Descendo uma longa alameda, da mesma forma que todos nós
um dia já o fizemos, atravessamos elementos de adorno, presenças inertes ou
pululantes que em nosso redor se fazem notar. Com a percepção aguçada, somos
capazes de as receber sem procedermos a fáceis juízos sobre os seus propósitos.

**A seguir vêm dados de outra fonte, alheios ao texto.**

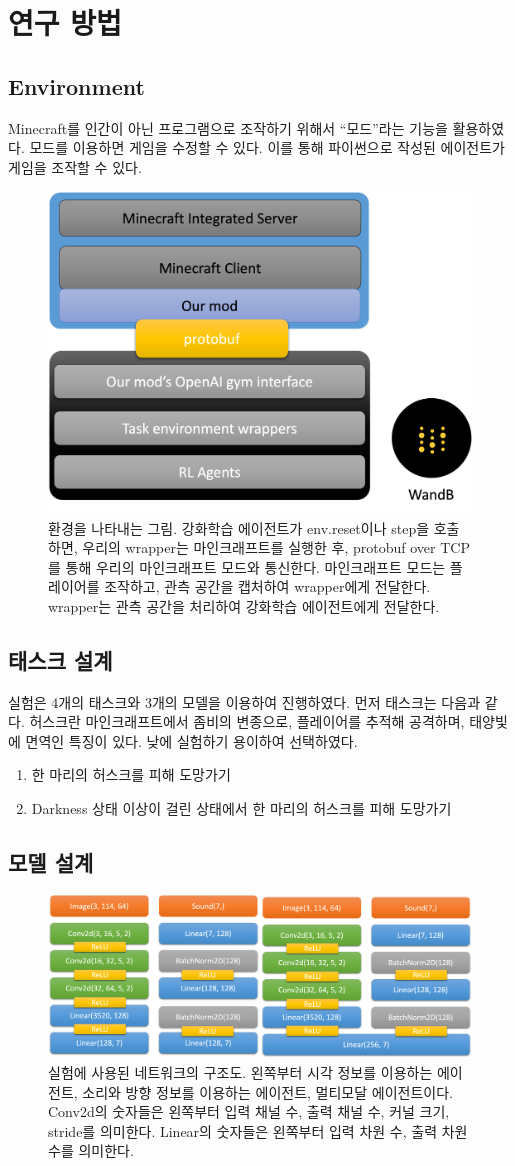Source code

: \documentclass{tudelftposter}
\begin{document}
\section{연구 방법}
\subsection{Environment}
Minecraft를 인간이 아닌 프로그램으로 조작하기 위해서 ``모드''라는 기능을 활용하였다. 모드를 이용하면 게임을 수정할 수 있다. 이를 통해 파이썬으로 작성된 에이전트가 게임을 조작할 수 있다.

\begin{figure}
  \centering
  \includegraphics[width=.3\textwidth]{arch1.png}
  \caption{환경을 나타내는 그림. 강화학습 에이전트가 env.reset이나 step을 호출하면, 우리의 wrapper는 마인크래프트를 실행한 후, protobuf over TCP를 통해 우리의 마인크래프트 모드와 통신한다. 마인크래프트 모드는 플레이어를 조작하고, 관측 공간을 캡처하여 wrapper에게 전달한다. wrapper는 관측 공간을 처리하여 강화학습 에이전트에게 전달한다.}
  \label{fig:test}
\end{figure}


\subsection{태스크 설계}
실험은 4개의 태스크와 3개의 모델을 이용하여 진행하였다. 먼저 태스크는 다음과 같다. 허스크란 마인크래프트에서 좀비의 변종으로, 플레이어를 추적해 공격하며, 태양빛에 면역인 특징이 있다. 낮에 실험하기 용이하여 선택하였다.
\begin{enumerate}
  \item 한 마리의 허스크를 피해 도망가기
  \item Darkness 상태 이상이 걸린 상태에서 한 마리의 허스크를 피해 도망가기
\end{enumerate}

\subsection{모델 설계}
\begin{figure}
  \centering
  \includegraphics[width=.4\textwidth]{models.png}
  \caption{실험에 사용된 네트워크의 구조도. 왼쪽부터 시각 정보를 이용하는 에이전트, 소리와 방향 정보를 이용하는 에이전트, 멀티모달 에이전트이다. Conv2d의 숫자들은 왼쪽부터 입력 채널 수, 출력 채널 수, 커널 크기, stride를 의미한다. Linear의 숫자들은 왼쪽부터 입력 차원 수, 출력 차원 수를 의미한다.}
  \label{fig:models}
\end{figure}
\end{document}
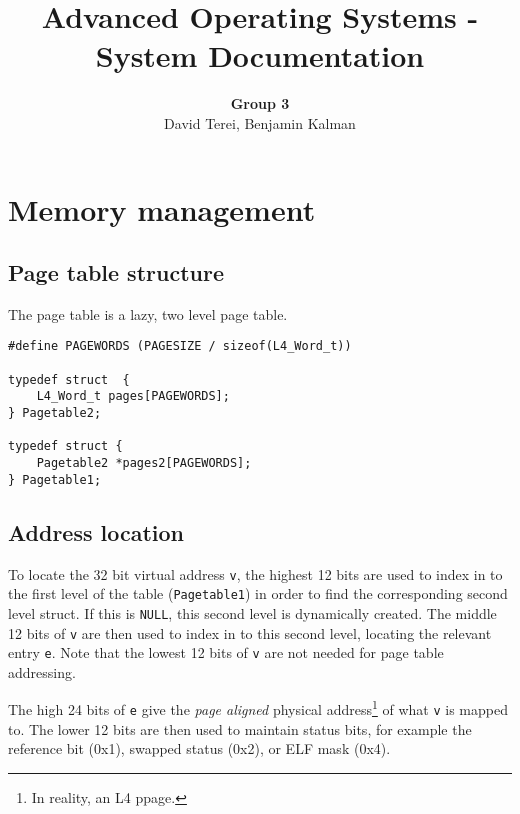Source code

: \documentclass[12pt,english]{article}
\begin{document}

\title{Advanced Operating Systems - System Documentation}
\author{\textbf{Group 3} \\ David Terei, Benjamin Kalman}
\maketitle

\tableofcontents{}


\section{Memory management}

\subsection{Page table structure}

The page table is a lazy, two level page table.  

\begin{verbatim}
#define PAGEWORDS (PAGESIZE / sizeof(L4_Word_t))

typedef struct  {
    L4_Word_t pages[PAGEWORDS];
} Pagetable2;

typedef struct {
    Pagetable2 *pages2[PAGEWORDS];
} Pagetable1;
\end{verbatim}

\subsection{Address location}

To locate the 32 bit virtual address \texttt{v}, the highest 12 bits are used to index in to the first level of the table (\texttt{Pagetable1}) in order to find the corresponding second level struct.  If this is \texttt{NULL}, this second level is dynamically created.  The middle 12 bits of \texttt{v} are then used to index in to this second level, locating the relevant entry \texttt{e}.  Note that the lowest 12 bits of \texttt{v} are not needed for page table addressing.

The high 24 bits of \texttt{e} give the \emph{page aligned} physical address\footnote{In reality, an L4 ppage.} of what \texttt{v} is mapped to.  The lower 12 bits are then used to maintain status bits, for example the reference bit (0x1), swapped status (0x2), or ELF mask (0x4).
\end{document}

No fundo, ao abdicarmos de tal, estaremos a nos despojar de algo que tanto
impera nos dias de hoje – o ego. E isto porque permitimos que a Alma se
sobreponha à mente, sempre célere na construção de suas considerações. Em certa
medida, assumimos um papel de imparcialidade, o que nos leva a questionar o
seguinte: vivemos em sociedades construídas sobre os egos, onde somente é
valorizado aquilo que alcançamos e não o que somos ou poderemos ser; portanto,
se assumirmos em outras ocasiões essa mesma transparência, esse comportamento
imparcial de alguém que simplesmente observa, um rude e profundo golpe será
dado nessa vã metade do ser. Acima de tudo, o que aqui somente está implícito é
a possibilidade de nos tornarmo-nos fluidos nos eventos da existência, simples
e livres como uma folha boiando na corrente do ribeiro, sem pensamento, desejo,
plano ou ambição opressiva. Ser, apenas; sem, no entanto, ser, na realidade –
um certo meditar que apronta o contacto com algo superior e, por isso,
purificador (pois a soltura será o sentir dominante, prova de que algo de
desprendeu em definitivo ou, pelo menos, em breves instantes de comutação). Este
exercício carece sempre de experimentação, pois os resultados e os efeitos
concretos só por si é que emergirão. Em suma, trata-se de uma postura perante o
Caminho e seus adventos sucessórios, uma postura que nos anuncia como simples
caminhantes, aptos a cada vez mais saberem de sua verdade e, com isso, a
entendê-la e aceitá-la. Assim, as fronteiras da consciência assistem a uma
considerável abertura de espaço (se de mais nos despojamos, mais livres e leves
nos tornamos), o que somente irá preparar um fértil terreno ao cultivo de uma
novel visão.
Mas nestes tempos de sucessão e de natural transmutação –
ou seja, evolutiva –, permanece a Vida, simples e imperial, sóbria e vasta como
as águas imensas de um oceano azul. E, com ela, todas as experiências vindouras
e suas promessas, as causas de várias acções passadas, hipóteses de novo
crescimento e de novos rostos a serem descobertos ou reconhecidos; enfim, todo
o seu potencial, esplendor e magnanimidade a cintilar num esboço de vivência.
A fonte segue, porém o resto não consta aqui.